The STATE.No. A99A0139. Court of Appeals of Georgia.
April 8, 1999. Genelle Jennings & Associates, Nicholas E. White, Hawkinsville, for appellant.
Timothy G. Vaughn, District Attorney, Russell P. Spivey, Assistant District Attorney, for appellee.
BLACKBURN, Presiding Judge.
Tony Whitehead appeals his conviction, following a jury trial, for robbery by sudden snatching, contending: (1) the evidence is insufficient to support the guilty verdict and (2) the trial court erred in denying his motion to sever. For the reasons set forth below, we affirm.
1. When addressing the sufficiency of the evidence to support the verdict, this Court, as a reviewing court, does not pass on the weight of the evidence. Rather, we review the sufficiency of the evidence to support the verdict. On appeal of a conviction based on a jury verdict we examine the evidence in a light most favorable to support that verdict. We resolve all conflicts in favor of the verdict We sustain the verdict when a rational trier of fact, viewing the evidence in a light most favorable to the verdict, could *867 find the defendant guilty beyond a reasonable doubt. See Reid v. State, 232 Ga.App. 313, 315(2), 501 S.E.2d 842 (1998); Jackson v. Virginia, 443 U.S. 307, 99 S.Ct. 2781, 61 L.Ed.2d 560 (1979).
In mid-November 1997, Whitehead and his co-defendant, Moses, were seen together in the Food Lion Grocery Store in Hawkinsville. Both men were recorded on the grocery store's surveillance tape which showed Moses snatching a shopper's purse containing approximately $300 from her shopping cart. The tape also revealed Whitehead standing nearby, as if on lookout. When the victim discovered her purse had been stolen, she notified the management, and the police were called.
When the police and store personnel reviewed the surveillance tape, an employee of the grocery store identified both Whitehead and Moses as the perpetrators. The clerk personally knew Whitehead and Moses and had seen them both when they were in the grocery store. A police officer also recognized Whitehead and Moses and was able to get a clear description of what they were wearing from the video tape. Armed with an identification and a physical description, the police began a search.
Less than one hour after the robbery, Whitehead and Moses were found a few blocks from the Food Lion wearing the same jackets they had been wearing inside the store; however, the jackets had been turned inside-out. Both men were arrested, and a subsequent search of their persons revealed a little less than $300 in cash between the two. The evidence against Whitehead was sufficient for a rational trier of fact to find him guilty of robbery by sudden snatching beyond a reasonable doubt. Jackson v. Virginia, supra.
2. Whitehead contends the trial court erred in denying his motion to sever his trial from that of his co-defendant. The severance of the trial of co-defendants for a non-capital offense is generally within the sound discretion of the trial court. OCGA § 17-8-4.

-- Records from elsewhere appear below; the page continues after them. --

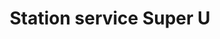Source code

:---
title: "Station service Super U"
url: /savines-le-lac/station-service-super-u/
shop: commodité
---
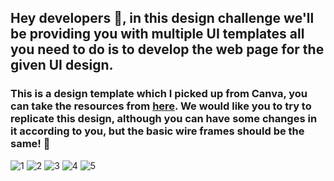 <h2> Hey developers 👾, in this design challenge we'll be providing you with multiple UI templates all you need to do is to develop the web page for the given UI design. </h2>

<h3>This is a design template which I picked up from Canva, you can take the resources from <a href="https://www.canva.com/design/DAFOLlXijJI/IqBuJ0NwA7cZPmpOWBoK6Q/edit?ui=eyJBIjp7IkIiOnsiQiI6dHJ1ZX19LCJHIjp7IkIiOnRydWV9fQ" >here</a>. We would like you to try to replicate this design, although you can have some changes in it according to you, but the basic wire frames should be the same! 🚀</h3>


![1](https://user-images.githubusercontent.com/73031725/194087382-01d60b42-1aed-45ed-b63f-2dc65bcfc323.png)
![2](https://user-images.githubusercontent.com/73031725/194087410-3b18b310-90aa-413f-971f-508715f85417.png)
![3](https://user-images.githubusercontent.com/73031725/194087456-c82bd8bd-91e2-4b47-9b93-315ba63df5f5.png)
![4](https://user-images.githubusercontent.com/73031725/194087476-116691cd-ae6c-4f0c-b32f-606adab39424.png)
![5](https://user-images.githubusercontent.com/73031725/194087486-02ddfecf-622d-4179-9a76-f90531681d25.png)


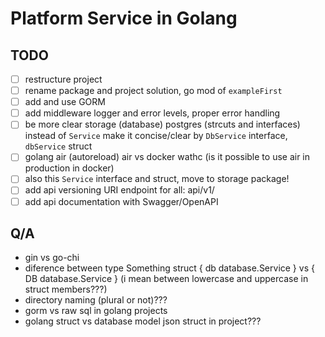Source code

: # Platform Service in Golang

## TODO

- [ ] restructure project
- [ ] rename package and project solution, go mod of `exampleFirst`
- [ ] add and use GORM
- [ ] add middleware logger and error levels, proper error handling
- [ ] be more clear storage (database) postgres (strcuts and interfaces) instead of `Service` make it concise/clear by `DbService` interface, `dbService` struct
- [ ] golang air (autoreload) air vs docker wathc (is it possible to use air in production in docker)
- [ ] also this `Service` interface and struct, move to storage package!
- [ ] add api versioning URI endpoint for all: api/v1/
- [ ] add api documentation with Swagger/OpenAPI

## Q/A

- gin vs go-chi
- diference between type Something struct { db database.Service } vs { DB database.Service } (i mean between lowercase and uppercase in struct members???)
- directory naming (plural or not)???
- gorm vs raw sql in golang projects
- golang struct vs database model json struct in project???
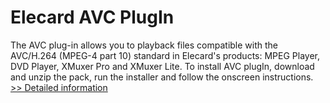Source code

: # Elecard AVC PlugIn
The AVC plug-in allows you to playback files compatible with the AVC/H.264 (MPEG-4 part 10) standard in Elecard's products: MPEG Player, DVD Player, XMuxer Pro and XMuxer Lite. To install AVC plugIn, download and unzip the pack, run the installer and follow the onscreen instructions.
[>> Detailed information](https://secure.shareit.com/shareit/product.html?productid=300144095&affiliateid=200057808)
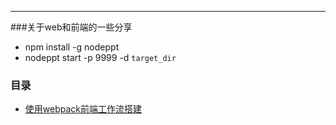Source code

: ---
###关于web和前端的一些分享

* npm install -g nodeppt
* nodeppt start -p 9999 -d `target_dir`

### 目录

* [ 使用webpack前端工作流搭建]( https://jthwong.github.io/shares/doc/webpack.htm)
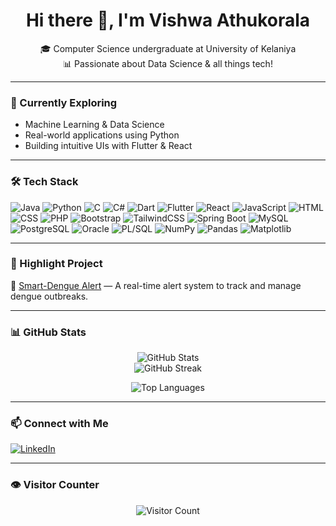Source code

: <h1 align="center">Hi there 👋, I'm Vishwa Athukorala</h1>

<p align="center">
🎓 Computer Science undergraduate at University of Kelaniya <br>
📊 Passionate about Data Science & all things tech!<br>
</p>

---

### 🧠 Currently Exploring
- Machine Learning & Data Science
- Real-world applications using Python
- Building intuitive UIs with Flutter & React

---

### 🛠️ Tech Stack
![Java](https://img.shields.io/badge/Java-%23ED8B00.svg?&style=flat&logo=java&logoColor=white)
![Python](https://img.shields.io/badge/Python-3670A0?style=flat&logo=python&logoColor=ffdd54)
![C](https://img.shields.io/badge/C-00599C?style=flat&logo=c&logoColor=white)
![C#](https://img.shields.io/badge/C%23-239120?style=flat&logo=c-sharp&logoColor=white)
![Dart](https://img.shields.io/badge/Dart-0175C2?style=flat&logo=dart&logoColor=white)
![Flutter](https://img.shields.io/badge/Flutter-02569B?style=flat&logo=flutter&logoColor=white)
![React](https://img.shields.io/badge/React-%2320232a.svg?style=flat&logo=react&logoColor=%2361DAFB)
![JavaScript](https://img.shields.io/badge/JavaScript-F7DF1E?style=flat&logo=javascript&logoColor=black)
![HTML](https://img.shields.io/badge/HTML5-E34F26?style=flat&logo=html5&logoColor=white)
![CSS](https://img.shields.io/badge/CSS3-1572B6?style=flat&logo=css3&logoColor=white)
![PHP](https://img.shields.io/badge/PHP-777BB4?style=flat&logo=php&logoColor=white)
![Bootstrap](https://img.shields.io/badge/Bootstrap-%23563D7C.svg?style=flat&logo=bootstrap&logoColor=white)
![TailwindCSS](https://img.shields.io/badge/TailwindCSS-06B6D4?style=flat&logo=tailwindcss&logoColor=white)
![Spring Boot](https://img.shields.io/badge/SpringBoot-6DB33F?style=flat&logo=spring-boot&logoColor=white)
![MySQL](https://img.shields.io/badge/MySQL-%2300f.svg?style=flat&logo=mysql&logoColor=white)
![PostgreSQL](https://img.shields.io/badge/PostgreSQL-316192?style=flat&logo=postgresql&logoColor=white)
![Oracle](https://img.shields.io/badge/Oracle-F80000?style=flat&logo=oracle&logoColor=white)
![PL/SQL](https://img.shields.io/badge/PL%2FSQL-F80000?style=flat)
![NumPy](https://img.shields.io/badge/NumPy-013243?style=flat&logo=numpy&logoColor=white)
![Pandas](https://img.shields.io/badge/Pandas-150458?style=flat&logo=pandas&logoColor=white)
![Matplotlib](https://img.shields.io/badge/Matplotlib-11557C?style=flat)

---

### 🚀 Highlight Project
🔬 [Smart-Dengue Alert](https://github.com/vishwa3674/SmartDengueAlert-Home-Search) — A real-time alert system to track and manage dengue outbreaks.

---

### 📊 GitHub Stats

<p align="center">
  <img src="https://github-readme-stats.vercel.app/api?username=vishwa3674&show_icons=true&theme=radical" alt="GitHub Stats" />
  <br>
  <img src="https://github-readme-streak-stats.herokuapp.com/?user=vishwa3674&theme=radical" alt="GitHub Streak" />
</p>

<p align="center">
  <img src="https://github-readme-stats.vercel.app/api/top-langs/?username=Vimanshani&layout=compact&theme=tokyonight" alt="Top Languages" />
</p>

---


### 📫 Connect with Me
[![LinkedIn](https://img.shields.io/badge/LinkedIn-blue?style=flat&logo=linkedin&logoColor=white)](https://www.linkedin.com/in/your-linkedin)

---

### 👁️ Visitor Counter  
<p align="center">
  <img src="https://komarev.com/ghpvc/?username=vishwa3674&style=flat-square&color=blue" alt="Visitor Count" />
</p>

The defendant requesting a severance has the burden of making a clear showing of prejudice and a denial of due process in the absence of severance. Factors the trial court should consider in exercising its discretion include: (1) whether the number of defendants creates confusion of the evidence and law applicable to each defendant; (2) whether a danger exists that evidence admissible against one defendant will be considered against the other, despite cautionary instructions; and (3) whether the defenses are antagonistic.
(Citations omitted.) Loren v. State, 268 Ga. 792, 795(2), 493 S.E.2d 175 (1997).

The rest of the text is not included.